- Theatrical release poster
- Directed by: Muazzam Beg
- Written by: Muazzam Beg
- Produced by: Rajeev Agarwal, Tarun R. Agarwal
- Starring: Karanvir Sharma; Shaurya Chauhan; Bhaumik Sampat; Kadambari Jethwani; Rohin Robert; Rohit Arora; Kunal Panth; Parimal Aloknath; Raghuminati; Maryam Zakaria;
- Cinematography: Harvey Glen
- Edited by: Sandeep Singh Bajeli
- Music by: Shamir Tandon, A Band of Boys, Ramji Gulati
- Distributed by: Rajtaru Studios Ltd
- Release date: 13 January 2012;
- Running time: 107 minutes
- Country: India
- Language: Hindi

= Sadda Adda =

Sadda Adda is a 2012 Indian comedy film directed by Muazzam Beg.

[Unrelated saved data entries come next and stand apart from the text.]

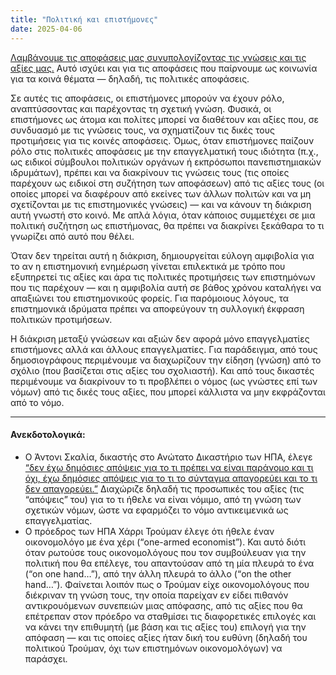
 ```yaml
---
title: "Πολιτική και επιστήμονες"
date: 2025-04-06 
---
```


[Λαμβάνουμε τις αποφάσεις μας συνυπολογίζοντας τις γνώσεις και τις αξίες μας.](https://www.michalis.blog/2025/03/16/knowledge-values-decisions.html) 
Αυτό ισχύει και για τις αποφάσεις που παίρνουμε ως κοινωνία για τα κοινά θέματα — δηλαδή, τις πολιτικές αποφάσεις.

Σε αυτές τις αποφάσεις, οι επιστήμονες μπορούν να έχουν ρόλο, αναπτύσσοντας και παρέχοντας τη σχετική γνώση. Φυσικά, οι επιστήμονες ως άτομα και πολίτες μπορεί να διαθέτουν και αξίες που, σε συνδυασμό με τις γνώσεις τους, να σχηματίζουν τις δικές τους προτιμήσεις για τις κοινές αποφάσεις. Όμως, όταν επιστήμονες παίζουν ρόλο στις πολιτικές αποφάσεις με την επαγγελματική τους ιδιότητα (π.χ., ως ειδικοί σύμβουλοι πολιτικών οργάνων ή εκπρόσωποι πανεπιστημιακών ιδρυμάτων), πρέπει και να διακρίνουν τις γνώσεις τους (τις οποίες παρέχουν ως ειδικοί στη συζήτηση των αποφάσεων) από τις αξίες τους (οι οποίες μπορεί να διαφέρουν από εκείνες των άλλων πολιτών και να μη σχετίζονται με τις επιστημονικές γνώσεις) — και να κάνουν τη διάκριση αυτή γνωστή στο κοινό. Με απλά λόγια, όταν κάποιος συμμετέχει σε μια πολιτική συζήτηση ως επιστήμονας, θα πρέπει να διακρίνει ξεκάθαρα το τι γνωρίζει από αυτό που θέλει.

Όταν δεν τηρείται αυτή η διάκριση, δημιουργείται εύλογη αμφιβολία για το αν η επιστημονική ενημέρωση  γίνεται επιλεκτικά με τρόπο που εξυπηρετεί τις αξίες και άρα τις πολιτικές προτιμήσεις των επιστημόνων που τις παρέχουν — και η αμφιβολία αυτή σε βάθος χρόνου καταλήγει να απαξιώνει του επιστημονικούς φορείς. Για παρόμοιους λόγους, τα επιστημονικά ιδρύματα πρέπει να αποφεύγουν τη συλλογική έκφραση πολιτικών προτιμήσεων. 

Η διάκριση μεταξύ γνώσεων και αξιών δεν αφορά μόνο επαγγελματίες επιστήμονες αλλά και άλλους επαγγελματίες. Για παράδειγμα, από τους δημοσιογράφους περιμένουμε να διαχωρίζουν την είδηση (γνώση) από το σχόλιο (που βασίζεται στις αξίες του σχολιαστή). Και από τους δικαστές περιμένουμε να διακρίνουν το τι προβλέπει ο νόμος (ως γνώστες επί των νόμων) από τις δικές τους αξίες, που μπορεί κάλλιστα να μην εκφράζονται από το νόμο.

--- 

#### Ανεκδοτολογικά:

- Ο Άντονι Σκαλία, δικαστής στο Ανώτατο Δικαστήριο των ΗΠΑ, έλεγε [“δεν έχω δημόσιες απόψεις για το τι πρέπει να είναι παράνομο και τι όχι, έχω δημόσιες απόψεις για το τι το σύνταγμα απαγορεύει και το τι δεν απαγορεύει.”](https://www.youtube.com/watch?v=Rj_MhS2u-Pk) Διαχώριζε δηλαδή τις προσωπικές του αξίες (τις “απόψεις” του) για το τι ήθελε να είναι νόμιμο, από τη γνώση των σχετικών νόμων, ώστε να εφαρμόζει το νόμο αντικειμενικά ως επαγγελματίας.
- Ο πρόεδρος των ΗΠΑ Χάρρι Τρούμαν έλεγε ότι ήθελε έναν οικονομολόγο με ένα χέρι (“one-armed economist”). Και αυτό διότι όταν ρωτούσε τους οικονομολόγους που τον συμβούλευαν για την πολιτική που θα επέλεγε, του απαντούσαν από τη μία πλευρά το ένα (“on one hand…”), από την άλλη πλευρά το άλλο (“on the other hand…”). Φαίνεται λοιπόν πως ο Τρούμαν είχε οικονομολόγους που διέκριναν τη γνώση τους, την οποία παρείχαν εν είδει πιθανόν αντικρουόμενων συνεπειών μιας απόφασης, από τις αξίες που θα επέτρεπαν στον πρόεδρο να σταθμίσει τις διαφορετικές επιλογές και να κάνει την επιθυμητή (με βάση και τις αξίες του) επιλογή για την απόφαση — και τις οποίες αξίες ήταν δική του ευθύνη (δηλαδή του πολιτικού Τρούμαν, όχι των επιστημόνων οικονομολόγων) να παράσχει.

The film was Muazzam Beg's directorial debut. Sadda Adda was produced by Rajeev Agarwal, Ramesh Agarwal and Tarun Agarwal, under the banner of Rajtaru Studios Limited.

==Plot==
The film depicts how 5 bachelors live together, despite their completely different backdrops and personalities like bihari Safal Yadav Manpaur (Madhubani). Their home, which they call "Sadda Adda", is an absolute mess of beer bottles, dirty clothes, and mattresses, yet together, they carry out the tasks of cooking, cleaning and paying the rent, while sharing laughter and tears, and always standing up for each other like a family. "Sadda Adda" starts as a temporary room to assist them while they work towards their dreams, but turns out to become their true home. The movie starts one morning where all the friends are starting their day with arguments. It goes on to show the struggles they face individually, and how they fight for their dreams. Safal kill himself after failing his PCS exams. In the end Sameer becomes an executive in an MNC, while Irfan starts his own Architectural firm. It is indicated that Jogi continues his job and travels abroad. Rajat reunites with others coming back from USA with wife.

==Cast==
- Karanvir Sharma as Sameer Khanna
- Shaurya Chauhan as Shreya Gujral
- Bhaumik Sampat as Irfan Habib
- Kadambari Jethwani as Ridhima
- Rohin Robert as Rajat Hooda
- Rohit Arora as Jogi
- Kunal Panth as Kabir Asthana
- Parimal Alok as Safal Yadav
- Raghuminati as Tinku

==Production==
The trailer was released with movie ‘Rockstar’ in theatres. The producers promoted the film with a rock concert at Bhavans College in Andheri, Mumbai. Big Digital division of Reliance Broadcasting Network Ltd has acquired the official music rights.

==Soundtrack==
Background score by Vladimir Persan, Songs was composed by Shamir Tandon, A Band of Boys and Ramji Gulati, with lyrics by Prashant Pandey, Sandeep Nath, Ramji Gulati, Shamir Tandon and Karan Oberoi.

===Track list===

| # | Song | Singer(s) | Length |
|---|---|---|---|
| 1 | "Sarphira" | Shahid Mallya | 04:18 |
| 2 | "Sadda Adda" (Acoustic) | Raaj, Shahid Mallya, Ahan Shah | 04:22 |
| 3 | "Dilli Ki Billi" | Sunidhi Chauhan, Neeraj Shridhar | 03:29 |
| 4 | "Aao Saaf Karein" | A Band of Boys | 02:58 |
| 5 | "Sadda Adda" | Raaj, Shahid Mallya, Ahan Shah | 03:29 |
| 6 | "Sarphira" (Lounge Mix) | Shahid Mallya | 04:31 |
| 7 | "Dilli Ki Billi" (Remix) | Sunidhi Chauhan, Neeraj Shridhar | 03:56 |
| 8 | "Dosti" | Ramji Gulati | 04:09 |
| 9 | "Lecture Bunk Karna" | Ramji Gulati | 04:39 |
| 10 | "Dosti" (Remix) | Ramji Gulati | 03:25 |

==Reception==
IndiaTimes rated it 2.5 out of 5. It noted inconsistent direction, story and performances but praised the issues covered. Mayank Shekhar of Hindustan Times rated it 2 out of 5. Dainik Bhaskar found the second half better than the first one. It praised direction and performances.